ELAG

Die markantesten Eigenschaften von Elastomeren sind die hohe Elastizität, d.h. die Fähigkeit, große Formänderungen mitzumachen und nach der Entlastung sofort wieder in den Ausgangszustand zurückzukehren, sowie die hohe Dehnbarkeit. Die Molekülketten der Elastomere liegen im Ruhezustand in geknäulter Form vor.


    Steifigkeitshysterese

Beim Einwirken einer äußeren Kraft entwirrt sich dieses Knäuel zu einer mehr oder weniger gestreckten Form, wobei die Entfernung der Molekülenden um mehrere hundert Prozent zunehmen kann. Innere Reibung verzögert die Rückkehr in den Ausgangszustand (Modell: elastische Feder mit einem parallel geschalteten Dämpfer). In der Regel verbleibt in Abhängigkeit vom Verformungsgrad, von der Verformungsdauer und von der Temperatur ein Verformungsrest (visko-elastisches Verhalten).

Berechnungsprogramme, wie z.B. Adams, erwarten jedoch keine Hysterese sondern eine Funktion. Das Programm ELAG extrahiert aus einer gemessenen Hysterese die belasteten Äste.

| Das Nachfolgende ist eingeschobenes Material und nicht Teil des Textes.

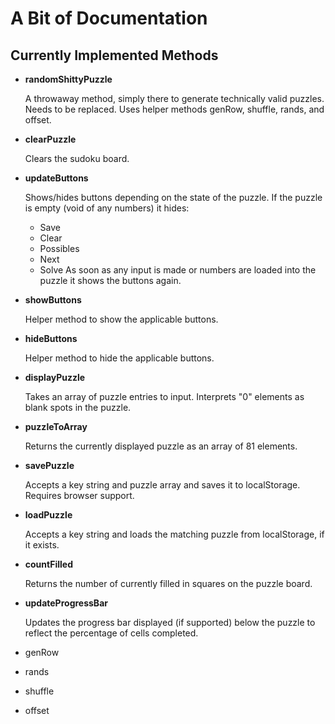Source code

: A Bit of Documentation
======================

Currently Implemented Methods
-----------------------------

* **randomShittyPuzzle**

    A throwaway method, simply there to generate technically valid
    puzzles. Needs to be replaced. Uses helper methods genRow, 
    shuffle, rands, and offset.

* **clearPuzzle**

    Clears the sudoku board.

* **updateButtons**

    Shows/hides buttons depending on the state of the puzzle. If
    the puzzle is empty (void of any numbers) it hides:
    * Save
    * Clear
    * Possibles
    * Next
    * Solve
    As soon as any input is made or numbers are loaded into the
    puzzle it shows the buttons again.

* **showButtons**
    
    Helper method to show the applicable buttons.

* **hideButtons**
    
    Helper method to hide the applicable buttons.

* **displayPuzzle**

    Takes an array of puzzle entries to input. Interprets "0"
    elements as blank spots in the puzzle.

* **puzzleToArray**

    Returns the currently displayed puzzle as an array of 81
    elements.

* **savePuzzle**
    
    Accepts a key string and puzzle array and saves it to
    localStorage. Requires browser support.

* **loadPuzzle**

    Accepts a key string and loads the matching puzzle from
    localStorage, if it exists.

* **countFilled**

    Returns the number of currently filled in squares on the
    puzzle board.

* **updateProgressBar**
    
    Updates the progress bar displayed (if supported) below the
    puzzle to reflect the percentage of cells completed.

* genRow
* rands
* shuffle
* offset

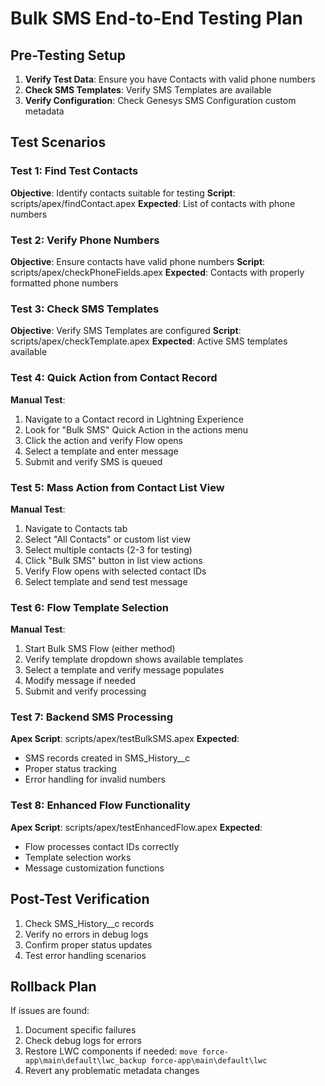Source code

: # Bulk SMS End-to-End Testing Plan

## Pre-Testing Setup
1. **Verify Test Data**: Ensure you have Contacts with valid phone numbers
2. **Check SMS Templates**: Verify SMS Templates are available
3. **Verify Configuration**: Check Genesys SMS Configuration custom metadata

## Test Scenarios

### Test 1: Find Test Contacts
**Objective**: Identify contacts suitable for testing
**Script**: scripts/apex/findContact.apex
**Expected**: List of contacts with phone numbers

### Test 2: Verify Phone Numbers
**Objective**: Ensure contacts have valid phone numbers
**Script**: scripts/apex/checkPhoneFields.apex
**Expected**: Contacts with properly formatted phone numbers

### Test 3: Check SMS Templates
**Objective**: Verify SMS Templates are configured
**Script**: scripts/apex/checkTemplate.apex
**Expected**: Active SMS templates available

### Test 4: Quick Action from Contact Record
**Manual Test**:
1. Navigate to a Contact record in Lightning Experience
2. Look for "Bulk SMS" Quick Action in the actions menu
3. Click the action and verify Flow opens
4. Select a template and enter message
5. Submit and verify SMS is queued

### Test 5: Mass Action from Contact List View
**Manual Test**:
1. Navigate to Contacts tab
2. Select "All Contacts" or custom list view
3. Select multiple contacts (2-3 for testing)
4. Click "Bulk SMS" button in list view actions
5. Verify Flow opens with selected contact IDs
6. Select template and send test message

### Test 6: Flow Template Selection
**Manual Test**:
1. Start Bulk SMS Flow (either method)
2. Verify template dropdown shows available templates
3. Select a template and verify message populates
4. Modify message if needed
5. Submit and verify processing

### Test 7: Backend SMS Processing
**Apex Script**: scripts/apex/testBulkSMS.apex
**Expected**: 
- SMS records created in SMS_History__c
- Proper status tracking
- Error handling for invalid numbers

### Test 8: Enhanced Flow Functionality
**Apex Script**: scripts/apex/testEnhancedFlow.apex
**Expected**:
- Flow processes contact IDs correctly
- Template selection works
- Message customization functions

## Post-Test Verification
1. Check SMS_History__c records
2. Verify no errors in debug logs
3. Confirm proper status updates
4. Test error handling scenarios

## Rollback Plan
If issues are found:
1. Document specific failures
2. Check debug logs for errors
3. Restore LWC components if needed: `move force-app\main\default\lwc_backup force-app\main\default\lwc`
4. Revert any problematic metadata changes
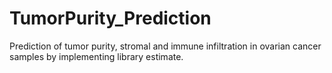 # TumorPurity_Prediction
Prediction of tumor purity, stromal and immune infiltration in ovarian cancer samples by implementing library estimate.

Desweiteren ist es üblich, für symmetrische Lager nur den Zugbereich zu messen. Wird eine solche unvollständige Messung erkannt, wird die Hysterese automatisch gespiegelt.

In ELAG können die Daten eines Elastomerlagers verwaltet und bearbeitet werden. Neben den allgemeinen Angaben zu einem Lager, dient es insbesondere dazu, die gemessenen Steifigkeitshysteresen, sowohl tranlatorisch als auch rotatorisch jeweils in x,y,z-Richtung aufzunehmen. Außerdem können diese Steifigkeitshysteresen in „abgeleitete Kennlinien“ überführt werden.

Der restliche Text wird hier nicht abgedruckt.